Summary: ISE when postgresql is restarted and not spacewalk
Product: [Community] Spacewalk Reporter: pierre.casenove
Component: ServerAssignee: Michael Mráka <mmraka>
Status: CLOSED CURRENTRELEASE QA Contact: Red Hat Satellite QA List <satqe-list>
Severity: medium Docs Contact:
Priority: unspecified    
Version: 1.5CC: slukasik
Target Milestone: ---   
Target Release: ---   
Hardware: x86_64   
OS: Linux   
Whiteboard:
Fixed In Version: spacewalk-java-1.6.98-1 Doc Type: Bug Fix
Doc Text:
Story Points: ---
Clone Of: Environment:
Last Closed: 2011-12-22 16:49:39 UTC Type: ---
Regression: --- Mount Type: ---
Documentation: --- CRM:
Verified Versions: Category: ---
oVirt Team: --- RHEL 7.3 requirements from Atomic Host:
Cloudforms Team: --- Target Upstream Version:
Embargoed:
Bug Depends On:    
Bug Blocks: 723481    
Attachments:
Description Flags
TaskOMatic log
none
Tomcat log none

Description pierre.casenove 2011-11-14 10:10:58 UTC
Description of problem:
If postgresql is restarted while tomcat is up and running, the connection to the database is never recovered.
Attached files: catalina.out and rhn_taskomatic_daemon.log


Version-Release number of selected component (if applicable): 1.5


How reproducible: always


Steps to Reproduce:
1. go to https://myserver/rhn and log on
2. service postgresql restart
3. refresh the page --> Error 500
  
Actual results:
error 500


Expected results:
Spacewalk should recover automatically the connection to the DB.


Additional info:
it SEEMS that osa-dispatcher reconnects correctly (not sure by reading the logs)

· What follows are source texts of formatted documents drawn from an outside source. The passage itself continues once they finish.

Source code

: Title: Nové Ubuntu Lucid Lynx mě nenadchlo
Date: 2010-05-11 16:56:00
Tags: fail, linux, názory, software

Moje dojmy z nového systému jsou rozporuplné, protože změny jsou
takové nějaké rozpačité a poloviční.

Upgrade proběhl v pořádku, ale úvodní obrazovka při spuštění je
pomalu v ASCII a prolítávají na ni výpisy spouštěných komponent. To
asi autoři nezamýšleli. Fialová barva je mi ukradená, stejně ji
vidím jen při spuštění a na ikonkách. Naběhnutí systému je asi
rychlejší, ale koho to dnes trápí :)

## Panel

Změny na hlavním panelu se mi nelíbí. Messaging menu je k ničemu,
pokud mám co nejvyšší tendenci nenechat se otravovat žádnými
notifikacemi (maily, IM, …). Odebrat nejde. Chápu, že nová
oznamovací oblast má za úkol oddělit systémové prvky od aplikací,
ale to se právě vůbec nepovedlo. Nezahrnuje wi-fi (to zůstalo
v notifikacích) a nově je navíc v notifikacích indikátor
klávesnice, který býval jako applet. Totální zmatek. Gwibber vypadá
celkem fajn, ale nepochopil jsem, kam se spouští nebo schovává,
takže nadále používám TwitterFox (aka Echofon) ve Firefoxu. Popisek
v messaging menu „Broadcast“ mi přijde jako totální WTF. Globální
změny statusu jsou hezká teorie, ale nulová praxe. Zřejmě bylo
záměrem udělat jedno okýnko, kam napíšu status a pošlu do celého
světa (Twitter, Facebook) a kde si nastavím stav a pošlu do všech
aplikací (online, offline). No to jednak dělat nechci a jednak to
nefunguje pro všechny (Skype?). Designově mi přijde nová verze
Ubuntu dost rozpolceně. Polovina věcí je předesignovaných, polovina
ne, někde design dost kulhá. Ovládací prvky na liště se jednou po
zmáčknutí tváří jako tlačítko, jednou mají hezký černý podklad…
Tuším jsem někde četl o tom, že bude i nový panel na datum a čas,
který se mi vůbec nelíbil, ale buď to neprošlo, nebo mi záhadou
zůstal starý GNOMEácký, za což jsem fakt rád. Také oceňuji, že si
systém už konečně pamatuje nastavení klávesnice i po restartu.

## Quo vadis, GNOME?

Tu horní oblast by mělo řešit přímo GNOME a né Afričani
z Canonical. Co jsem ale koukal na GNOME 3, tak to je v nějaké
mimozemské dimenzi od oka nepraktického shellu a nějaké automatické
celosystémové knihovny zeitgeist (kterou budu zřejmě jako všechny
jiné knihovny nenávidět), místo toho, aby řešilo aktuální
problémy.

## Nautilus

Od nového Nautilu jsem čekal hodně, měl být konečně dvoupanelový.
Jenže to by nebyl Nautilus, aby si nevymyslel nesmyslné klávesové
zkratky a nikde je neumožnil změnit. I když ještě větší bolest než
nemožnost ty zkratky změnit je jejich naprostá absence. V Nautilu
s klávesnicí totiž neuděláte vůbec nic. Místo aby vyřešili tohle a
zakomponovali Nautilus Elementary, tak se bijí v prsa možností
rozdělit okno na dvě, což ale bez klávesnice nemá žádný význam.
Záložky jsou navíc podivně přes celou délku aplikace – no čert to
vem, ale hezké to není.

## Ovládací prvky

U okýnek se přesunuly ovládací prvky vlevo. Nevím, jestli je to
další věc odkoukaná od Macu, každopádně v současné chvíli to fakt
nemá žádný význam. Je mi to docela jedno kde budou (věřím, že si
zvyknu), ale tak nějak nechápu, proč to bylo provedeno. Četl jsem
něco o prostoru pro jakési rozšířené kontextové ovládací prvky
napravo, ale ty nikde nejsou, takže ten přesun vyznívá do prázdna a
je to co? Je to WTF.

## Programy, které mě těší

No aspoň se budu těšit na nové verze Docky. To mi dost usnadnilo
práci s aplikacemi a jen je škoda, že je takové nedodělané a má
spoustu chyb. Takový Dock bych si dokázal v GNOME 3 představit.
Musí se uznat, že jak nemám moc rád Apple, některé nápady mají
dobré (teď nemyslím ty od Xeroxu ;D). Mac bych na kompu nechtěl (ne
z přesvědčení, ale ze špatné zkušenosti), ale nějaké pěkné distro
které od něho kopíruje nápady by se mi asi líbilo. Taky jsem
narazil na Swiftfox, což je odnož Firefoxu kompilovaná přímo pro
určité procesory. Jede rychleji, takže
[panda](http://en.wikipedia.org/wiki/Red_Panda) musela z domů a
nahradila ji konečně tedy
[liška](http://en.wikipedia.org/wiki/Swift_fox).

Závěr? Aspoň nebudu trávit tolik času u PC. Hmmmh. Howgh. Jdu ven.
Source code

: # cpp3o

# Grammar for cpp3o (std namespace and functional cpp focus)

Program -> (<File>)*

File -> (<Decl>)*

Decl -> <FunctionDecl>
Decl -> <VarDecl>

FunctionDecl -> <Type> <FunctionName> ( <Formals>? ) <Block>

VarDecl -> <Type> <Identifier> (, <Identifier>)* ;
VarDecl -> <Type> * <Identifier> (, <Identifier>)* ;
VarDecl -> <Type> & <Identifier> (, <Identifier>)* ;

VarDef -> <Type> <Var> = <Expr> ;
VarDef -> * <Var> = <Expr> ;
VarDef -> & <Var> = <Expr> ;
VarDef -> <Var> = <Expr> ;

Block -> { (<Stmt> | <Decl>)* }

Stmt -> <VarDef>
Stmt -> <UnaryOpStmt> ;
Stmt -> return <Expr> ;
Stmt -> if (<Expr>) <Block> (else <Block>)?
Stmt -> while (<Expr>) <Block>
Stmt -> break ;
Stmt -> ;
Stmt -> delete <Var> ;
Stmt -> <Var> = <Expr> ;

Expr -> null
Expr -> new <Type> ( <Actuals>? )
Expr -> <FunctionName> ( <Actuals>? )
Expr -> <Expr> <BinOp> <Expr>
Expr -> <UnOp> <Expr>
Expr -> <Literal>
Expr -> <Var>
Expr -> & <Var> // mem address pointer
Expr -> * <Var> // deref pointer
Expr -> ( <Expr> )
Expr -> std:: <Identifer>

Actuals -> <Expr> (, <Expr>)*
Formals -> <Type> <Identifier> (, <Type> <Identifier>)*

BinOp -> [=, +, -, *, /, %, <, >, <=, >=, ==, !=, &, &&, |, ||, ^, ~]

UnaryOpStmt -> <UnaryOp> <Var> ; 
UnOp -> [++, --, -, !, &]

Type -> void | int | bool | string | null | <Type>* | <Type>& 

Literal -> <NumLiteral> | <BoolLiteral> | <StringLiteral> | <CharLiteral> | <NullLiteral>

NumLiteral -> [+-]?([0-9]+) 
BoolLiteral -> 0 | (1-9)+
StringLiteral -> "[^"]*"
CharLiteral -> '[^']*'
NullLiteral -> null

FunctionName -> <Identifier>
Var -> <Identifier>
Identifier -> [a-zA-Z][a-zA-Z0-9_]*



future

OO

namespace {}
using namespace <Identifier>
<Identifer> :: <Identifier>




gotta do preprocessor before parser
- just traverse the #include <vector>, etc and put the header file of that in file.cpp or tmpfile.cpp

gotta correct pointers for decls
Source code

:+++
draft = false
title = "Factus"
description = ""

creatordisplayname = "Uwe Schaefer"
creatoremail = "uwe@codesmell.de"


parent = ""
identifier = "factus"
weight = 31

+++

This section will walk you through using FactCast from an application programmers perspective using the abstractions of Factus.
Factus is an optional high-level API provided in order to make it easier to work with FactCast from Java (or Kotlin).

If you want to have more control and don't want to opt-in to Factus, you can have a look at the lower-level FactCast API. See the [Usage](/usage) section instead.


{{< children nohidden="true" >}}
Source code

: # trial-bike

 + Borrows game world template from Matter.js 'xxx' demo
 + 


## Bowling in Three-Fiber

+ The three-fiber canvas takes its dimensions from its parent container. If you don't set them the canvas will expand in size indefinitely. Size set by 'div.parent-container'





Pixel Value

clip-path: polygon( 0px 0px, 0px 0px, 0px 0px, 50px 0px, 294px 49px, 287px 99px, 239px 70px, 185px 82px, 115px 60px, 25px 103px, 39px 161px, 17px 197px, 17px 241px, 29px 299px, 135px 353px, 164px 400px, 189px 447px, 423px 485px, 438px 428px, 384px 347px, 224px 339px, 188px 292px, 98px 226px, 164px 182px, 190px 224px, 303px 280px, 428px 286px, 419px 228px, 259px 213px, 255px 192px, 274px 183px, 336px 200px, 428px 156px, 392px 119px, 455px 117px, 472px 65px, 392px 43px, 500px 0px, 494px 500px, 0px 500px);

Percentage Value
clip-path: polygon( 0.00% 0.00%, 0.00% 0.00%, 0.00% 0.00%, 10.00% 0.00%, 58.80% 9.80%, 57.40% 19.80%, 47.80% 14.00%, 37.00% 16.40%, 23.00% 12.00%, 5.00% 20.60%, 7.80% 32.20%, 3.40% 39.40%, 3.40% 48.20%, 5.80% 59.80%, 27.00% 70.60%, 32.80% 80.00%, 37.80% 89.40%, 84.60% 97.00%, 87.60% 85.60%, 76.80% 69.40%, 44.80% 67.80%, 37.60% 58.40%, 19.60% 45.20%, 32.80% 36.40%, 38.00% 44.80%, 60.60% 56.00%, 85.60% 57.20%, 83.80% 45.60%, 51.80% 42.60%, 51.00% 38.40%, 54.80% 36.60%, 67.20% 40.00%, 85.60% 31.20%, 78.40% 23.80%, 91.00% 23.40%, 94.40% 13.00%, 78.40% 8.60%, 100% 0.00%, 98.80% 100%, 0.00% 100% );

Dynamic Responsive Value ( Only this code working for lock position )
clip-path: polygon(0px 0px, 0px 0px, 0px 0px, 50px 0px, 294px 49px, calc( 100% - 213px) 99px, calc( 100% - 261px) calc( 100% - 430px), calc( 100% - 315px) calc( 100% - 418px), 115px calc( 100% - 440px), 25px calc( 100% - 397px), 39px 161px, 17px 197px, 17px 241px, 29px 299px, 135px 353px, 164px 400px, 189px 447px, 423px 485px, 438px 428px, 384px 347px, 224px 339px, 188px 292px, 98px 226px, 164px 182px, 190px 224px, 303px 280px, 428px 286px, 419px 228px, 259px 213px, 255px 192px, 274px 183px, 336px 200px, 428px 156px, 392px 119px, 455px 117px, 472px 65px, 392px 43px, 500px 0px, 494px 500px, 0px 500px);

Comment 1 pierre.casenove 2011-11-14 10:11:32 UTC
Created attachment 533483 [details]
TaskOMatic log

Comment 2 pierre.casenove 2011-11-14 10:12:03 UTC
Created attachment 533484 [details]
Tomcat log

Comment 3 pierre.casenove 2011-11-14 13:01:27 UTC
Additional tests:
In file /etc/rhn/default/rhn_hibernate.conf, the following parameter is set:
# test period value in seconds
hibernate.c3p0.idle_test_period=300

I just made a test: 5 minutes (300 seconds) after postgresql restart, the webui is functional again. But TaskOMatic is still failing with the same error and needs a restart. It seems thant TaskOmatic never flushes its connection. Does it uses c3p0 connection pool?

From my point of view, idle_test_period value should be decreased. 5 minutes is quite a long period.

Comment 4 Michael Mráka 2011-12-20 10:00:59 UTC
This issue should be fixed by 
commit 2d41929a4ae4fc62f6b4c46a77d8b00f6972269a
    753728 - test database connection prior running query

Comment 5 pierre.casenove 2011-12-20 10:08:51 UTC
Should parameter testConnectionOnCheckout really be set? Hibernate don't recommend to use this.
Must be set in c3p0.properties, C3P0 default: false
Don't use it, this feature is very expensive. If set to true, an operation will be performed at every connection checkout to verify that the connection is valid. A better choice is to verify connections periodically using c3p0.idleConnectionTestPeriod.

Comment 6 Michael Mráka 2011-12-20 13:13:43 UTC
It's 5ms per request which is not that expensive. Periodic connection test either won't eliminate ISE (in case of long timeout) or will overload server (short timeout).

Comment 7 Milan Zázrivec 2011-12-22 16:49:39 UTC
Spacewalk 1.6 has been released.